De son premier regard s'ouvrit le néant, alors remplit de ténèbres, s'illuminant, et de ses rayons surgit Perlucem, l'enfant lumière.
Quand Pricifiem ouvrit l'autre œil, les mondes virent le jour, vierges, sans forme, mais bel et bien là. Ils se remplirent alors de lumière et de ténèbres, certains, domaines de Tenestia, les autres, royaumes de Perlucem.
Se battant pour étendre leur influence respective sur la création de leur père, mais ne pouvant se départager, ils étaient d'une force équivalente, rien ne pouvaient assurer la victoire de l'un sur l'autre. Les deux enfants étaient capricieux et s'ils ne pouvaient prendre la force et l'influence de l'autre, alors ils s'attaqueraient à leur père. 
Tenestia et Perlucem s'en prirent à Pricifiem, la blessure qu'ils lui infligèrent, véritable gouffre béant, créa le ciel, le cri qu'il poussa, donna naissance au son et au silence.
De son corps surgit l'essence même des mondes, de ses os, le sol changea de forme et de ses larmes les océans remplirent les creux et les gouffres. De sa chair, la terre se forma et de ses cheveux, les forêts émergèrent du sol. Alors de son sang qui se répandait, naquit la chaleur et le feu qui submergea les mondes, se heurtant à son dernier souffle d'où la glace et le froid prirent forme.
De l'explosion du cœur de Pricifiem sortit Temsempro, le temps qui passe, mais qui jamais ne s'arrête.
De son corps, naquirent deux derniers mondes, de son esprit surgi le monde sans substance, vide, juxtaposant toutes les autres créations. Son crâne prit la forme du tout dernier monde, le plus beau de tous, celui pour lequel le conflit entre Tenestia et Perlucem menaça de tout détruire.
Temsempro, qui était tombé amoureux de la dernière création du corps de son père, ne pouvait laisser son frère et sa sœur la détruire, ainsi, il leur proposa de partager l'égide du plus beau des mondes. Il créa le jour et la nuit, qui jamais ne prendraient place au même moment et qui jamais ne pourraient faire disparaître l'autre.

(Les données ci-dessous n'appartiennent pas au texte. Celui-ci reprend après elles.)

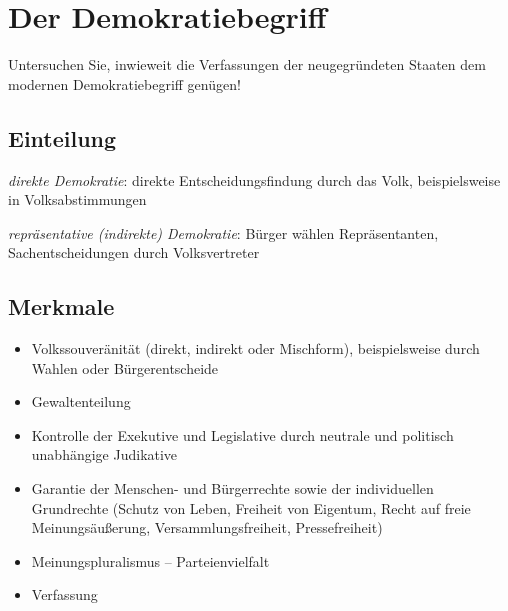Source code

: \section{Der Demokratiebegriff}
\label{sec:dem-begr}

\begin{aufgabe}
Untersuchen Sie, inwieweit die Verfassungen der neugegründeten Staaten
dem modernen Demokratiebegriff genügen!
\end{aufgabe}

\subsection*{Einteilung}

\begin{multicols}{2}
\noindent \emph{direkte Demokratie}:
direkte Entscheidungsfindung durch das Volk, beispielsweise in
Volksabstimmungen

\columnbreak

\noindent \emph{repräsentative (indirekte) Demokratie}:
Bürger wählen Repräsentanten, Sachentscheidungen durch Volksvertreter
\end{multicols}

\subsection*{Merkmale}

\begin{itemize}
\item Volkssouveränität (direkt, indirekt oder Mischform),
beispielsweise durch Wahlen oder Bürgerentscheide
\item Gewaltenteilung
\item Kontrolle der Exekutive und Legislative durch neutrale und
politisch unabhängige Judikative
\item Garantie der Menschen- und Bürgerrechte sowie der individuellen
Grundrechte (Schutz von Leben, Freiheit von Eigentum, Recht auf freie
Meinungsäußerung, Versammlungsfreiheit, Pressefreiheit)
\item Meinungspluralismus -- Parteienvielfalt
\item Verfassung
\end{itemize}

\endinput
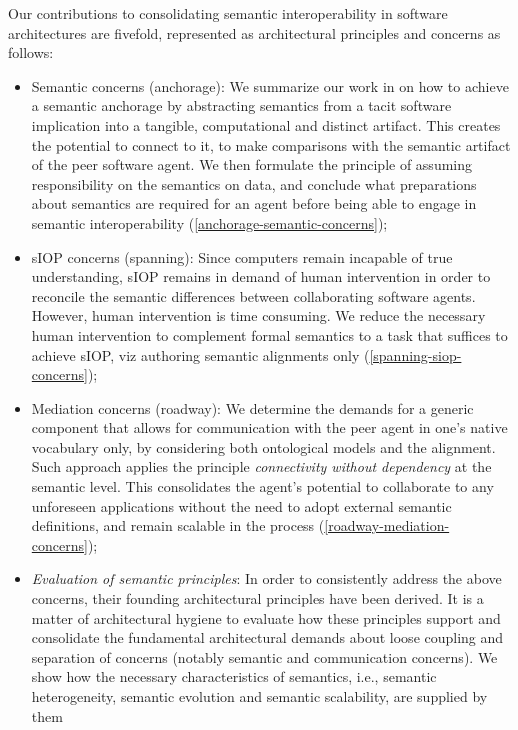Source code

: \documentclass[sort&compress,preprint,authoryear,3p,twocolumn]{elsarticle}
\providecommand{\tightlist}{%
  \setlength{\itemsep}{0pt}\setlength{\parskip}{0pt}}
\begin{document}
Our contributions to consolidating semantic interoperability in software
architectures are fivefold, represented as architectural principles and
concerns as follows:

\begin{itemize}
\tightlist
\item
  Semantic concerns (anchorage): We summarize our work in
  \citep{Brandt2021a} on how to achieve a semantic anchorage by
  abstracting semantics from a tacit software implication into a
  tangible, computational and distinct artifact. This creates the
  potential to connect to it, to make comparisons with the semantic
  artifact of the peer software agent. We then formulate the principle
  of assuming responsibility on the semantics on data, and conclude what
  preparations about semantics are required for an agent before being
  able to engage in semantic interoperability
  (\cref{anchorage-semantic-concerns});
\item
  sIOP concerns (spanning): Since computers remain incapable of true
  understanding, sIOP remains in demand of human intervention in order
  to reconcile the semantic differences between collaborating software
  agents. However, human intervention is time consuming. We reduce the
  necessary human intervention to complement formal semantics to a task
  that suffices to achieve sIOP, viz authoring semantic alignments only
  (\cref{spanning-siop-concerns});
\item
  Mediation concerns (roadway): We determine the demands for a generic
  component that allows for communication with the peer agent in one's
  native vocabulary only, by considering both ontological models and the
  alignment. Such approach applies the principle \emph{connectivity
  without dependency} at the semantic level. This consolidates the
  agent's potential to collaborate to any unforeseen applications
  without the need to adopt external semantic definitions, and remain
  scalable in the process (\cref{roadway-mediation-concerns});
\item
  \emph{Evaluation of semantic principles}: In order to consistently
  address the above concerns, their founding architectural principles
  have been derived. It is a matter of architectural hygiene to evaluate
  how these principles support and consolidate the fundamental
  architectural demands about loose coupling and separation of concerns
  (notably semantic and communication concerns). We show how the
  necessary characteristics of semantics, i.e., semantic heterogeneity,
  semantic evolution and semantic scalability, are supplied by them

\end{itemize}
\end{document}
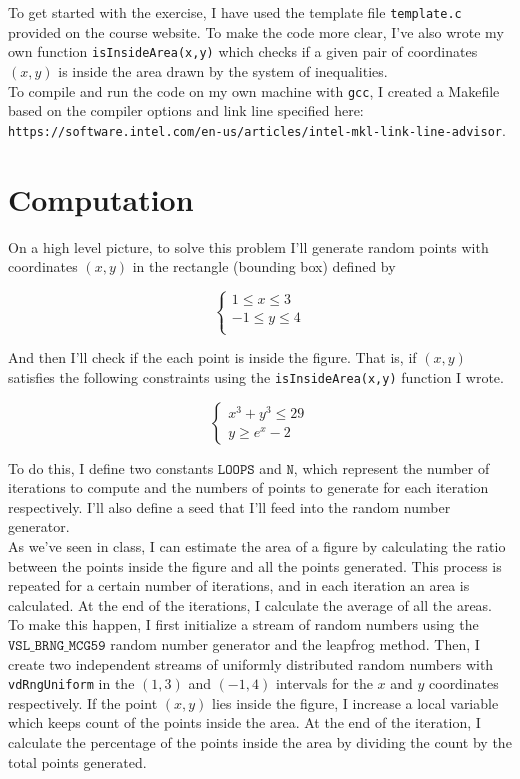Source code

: \documentclass{article}
\newcommand{\code}{\texttt}
\begin{document}
To get started with the exercise, I have used the template file \code{template.c} provided on the course website. To make the code more clear, I've also wrote my own function \code{isInsideArea(x,y)} which checks if a given pair of coordinates $(x, y)$ is inside the area drawn by the system of inequalities.\\

To compile and run the code on my own machine with \code{gcc}, I created a Makefile based on the compiler options and link line specified here:\\ \code{https://software.intel.com/en-us/articles/intel-mkl-link-line-advisor}.

\section{Computation}
On a high level picture, to solve this problem I'll generate random points with coordinates $(x, y)$ in the rectangle (bounding box) defined by

$$
\begin{cases}
1 \le x \le 3 \\
-1\le y \le 4 \\  
\end{cases}$$

And then I'll check if the each point is inside the figure. That is, if $(x, y)$ satisfies the following constraints using the \code{isInsideArea(x,y)} function I wrote.

$$
\begin{cases}
x^3+y^3\le 29 \\
y \ge e^x -2
\end{cases}$$

To do this, I define two constants $\code{LOOPS}$ and $\code{N}$, which represent the number of iterations to compute and the numbers of points to generate for each iteration respectively. I'll also define a seed that I'll feed into the random number generator.\\

As we've seen in class, I can estimate the area of a figure by calculating the ratio between the points inside the figure and all the points generated. This process is repeated for a certain number of iterations, and in each iteration an area is calculated. At the end of the iterations, I calculate the average of all the areas.\\

To make this happen, I first initialize a stream of random numbers using the $\code{VSL\_BRNG\_MCG59}$ random number generator and the leapfrog method. Then, I create two independent streams of uniformly distributed random numbers with \code{vdRngUniform} in the $(1,3)$ and $(-1,4)$ intervals for the $x$ and $y$ coordinates respectively. If the point $(x, y)$ lies inside the figure, I increase a local variable which keeps count of the points inside the area. At the end of the iteration, I calculate the percentage of the points inside the area by dividing the count by the total points generated.\\
\end{document}
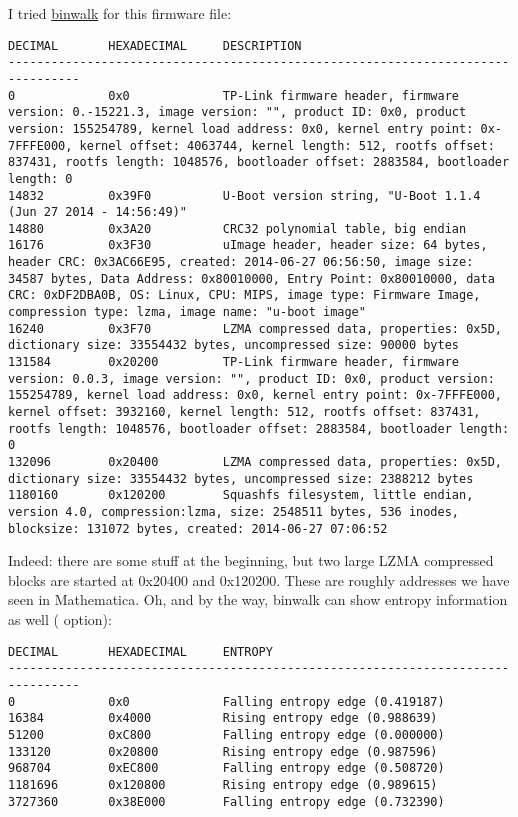 I tried \href{http://binwalk.org/}{binwalk} for this firmware file:

\begin{lstlisting}
DECIMAL       HEXADECIMAL     DESCRIPTION
--------------------------------------------------------------------------------
0             0x0             TP-Link firmware header, firmware version: 0.-15221.3, image version: "", product ID: 0x0, product version: 155254789, kernel load address: 0x0, kernel entry point: 0x-7FFFE000, kernel offset: 4063744, kernel length: 512, rootfs offset: 837431, rootfs length: 1048576, bootloader offset: 2883584, bootloader length: 0
14832         0x39F0          U-Boot version string, "U-Boot 1.1.4 (Jun 27 2014 - 14:56:49)"
14880         0x3A20          CRC32 polynomial table, big endian
16176         0x3F30          uImage header, header size: 64 bytes, header CRC: 0x3AC66E95, created: 2014-06-27 06:56:50, image size: 34587 bytes, Data Address: 0x80010000, Entry Point: 0x80010000, data CRC: 0xDF2DBA0B, OS: Linux, CPU: MIPS, image type: Firmware Image, compression type: lzma, image name: "u-boot image"
16240         0x3F70          LZMA compressed data, properties: 0x5D, dictionary size: 33554432 bytes, uncompressed size: 90000 bytes
131584        0x20200         TP-Link firmware header, firmware version: 0.0.3, image version: "", product ID: 0x0, product version: 155254789, kernel load address: 0x0, kernel entry point: 0x-7FFFE000, kernel offset: 3932160, kernel length: 512, rootfs offset: 837431, rootfs length: 1048576, bootloader offset: 2883584, bootloader length: 0
132096        0x20400         LZMA compressed data, properties: 0x5D, dictionary size: 33554432 bytes, uncompressed size: 2388212 bytes
1180160       0x120200        Squashfs filesystem, little endian, version 4.0, compression:lzma, size: 2548511 bytes, 536 inodes, blocksize: 131072 bytes, created: 2014-06-27 07:06:52
\end{lstlisting}

Indeed: there are some stuff at the beginning, but two large LZMA compressed blocks are started at 0x20400 and 0x120200.
These are roughly addresses we have seen in Mathematica.
Oh, and by the way, binwalk can show entropy information as well ( option):

\begin{lstlisting}
DECIMAL       HEXADECIMAL     ENTROPY
--------------------------------------------------------------------------------
0             0x0             Falling entropy edge (0.419187)
16384         0x4000          Rising entropy edge (0.988639)
51200         0xC800          Falling entropy edge (0.000000)
133120        0x20800         Rising entropy edge (0.987596)
968704        0xEC800         Falling entropy edge (0.508720)
1181696       0x120800        Rising entropy edge (0.989615)
3727360       0x38E000        Falling entropy edge (0.732390)
\end{lstlisting}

Aimant ce monde de tout son cœur Temsempro le pénétra de toute son essence jusqu'à faire partie inhérente de celui-ci, n'appartenant qu'à lui. De leur union virent le jour les premiers parmi les premiers, les Prima Deos, les premiers Dieux. Chargés de protéger le monde qui les avait vu naître. Les premiers reçurent alors chacun un territoire, chacun une création qu'ils devraient défendre en mêlant leur forme même à celle de leurs parents.
Coelum, l'ainé, devint le ciel, protégeant le sommet du monde, Oceanom prit place dans les océans, empêchant que les larmes de Percifiem ne creusent le monde de la peine et de la douleur qui les avaient vu naître. Quant à Terris, le plus jeune des frères, il se mua à la terre, contrôlant sa forme et veillant sur sa substance.
Les enfants, mêlés au plus beau des mondes aimaient celui-ci autant que leur père et de cet amour naquirent la seconde lignée, les Partum Deos, les Dieux créateurs. 

...

De l'amour de Coelum pour ses parents naquit une fille, Aetum, le vent qui souffle, qui chante, qui tourne et qui change. Terris quant à lui aimait les forêts qui prenaient place sur lui, il donna naissance à Arbora, la déesse de la nature, de tout ce qui pousse et de tout ce qui fleurit. 
Oceanum, donna quatre enfants au monde, quatre points de lumières qui se placèrent autour de celui-ci, Septe, le Nord, Mere, le Sud, Orie, l'Est et Occe, l'Ouest. Jalousant l'importance que le Monde apportait aux enfants de ses frères, Oceanum rentra dans une colère immense et les océans s'agitèrent, ce tumulte réveilla le feu et la glace qui s'étaient endormis après être entrés en collision. Du feu surgit alors Fillaia et de la glace Allios qui affrontèrent l'océan, le gelant au Nord et le faisant bouillir au Sud. De ce combat acharné, deux morceaux du monde se détachèrent laissant naître Solaos et Lunoas, le soleil et la lune.
Ne pouvant lutter contre la force du feu et de la glace, Oceanum calma sa colère, mais jura de ne jamais plus donner d'enfant au monde. 
Temsempro remercia Fillaia et Allios et se servit de leurs corps à tout les trois pour créer Stabae, la déesse changeante.


Fillaia
Le feu originel




Allios
La glace et le froid





Stabae, modelée par l'amour de Temsempro, changeait de visage au cours du temps, forte de la nature de Fillaia et d'Allios, elle prit la forme des quatre-saisons. 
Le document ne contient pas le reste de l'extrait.